The 3.7 million square kilometres that were measured in September 2012 was the lowest amount of ice recorded so far since records began. "The annual differences are due to normal climate variability, but at the same time the extent of sea ice has been reducing throughout the measurement period. The change is over 13% a decade", comments Jari Haapala, Head of Unit at the Finnish Meteorological Institute, and he points out that the seas' ice cover is one of the most important indicators of climate change.
Amount of sea ice was also exceptionally low in spring and winter
The ice cover in the Arctic Ocean has been measured precisely since 1979. The most comprehensive information about changes in sea ice come from satellite measurements and these are used to calculate how the area covered by sea ice changes and how it fluctuates over the months and years. The biggest reduction is seen in September when the annual level of ice cover is at its minimum.

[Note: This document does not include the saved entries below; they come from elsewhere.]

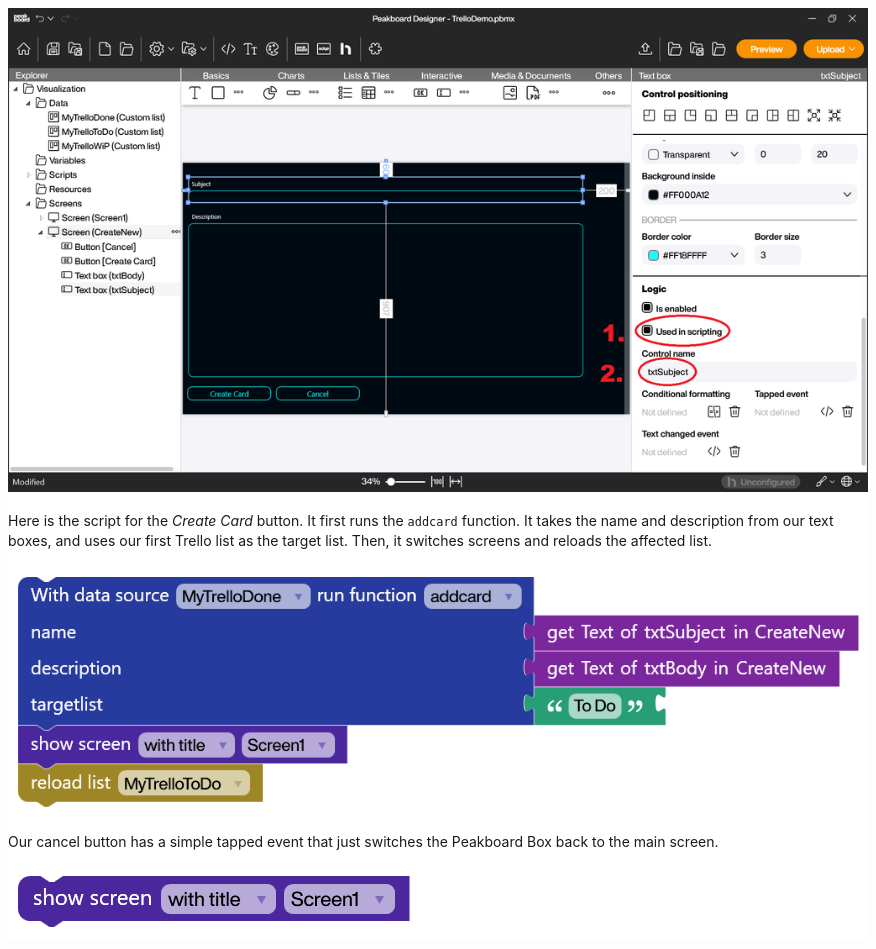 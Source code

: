![image](/assets/2023-10-04/140.png)


Here is the script for the *Create Card* button. It first runs the `addcard` function. It takes the name and description from our text boxes, and uses our first Trello list as the target list. Then, it switches screens and reloads the affected list.

![image](/assets/2023-10-04/150.png)

Our cancel button has a simple tapped event that just switches the Peakboard Box back to the main screen.

![image](/assets/2023-10-04/160.png)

Sea ice in the Arctic Ocean is formed during the autumn and winter and the ice cover is at its maximum in March. During the spring and summer, the ice cover melts to some extent and the sea ice cover is at a minimum in September.
"2016 was in interesting year for researchers into the ice because the extent of sea ice cover was at a record low in winter and spring too. Observations of the thickness of the ice also showed that the amount of sea ice in the Arctic was exceptionally low that year. However, the summer season in the area was cooler than average and as a result the ice field did not melt as rapidly as forecast", explains Jari Haapala.
The smallest instantaneous extent of ice cover, 4.14 million square kilometres, was measured on 10th September. That is the second lowest figure measured since records began. The was a significant formation of new ice during the second half of September,and the average extent of ice cover for September was finally 4.7 million square kilometres This is the fifth lowest value after the years 2012 and 2007.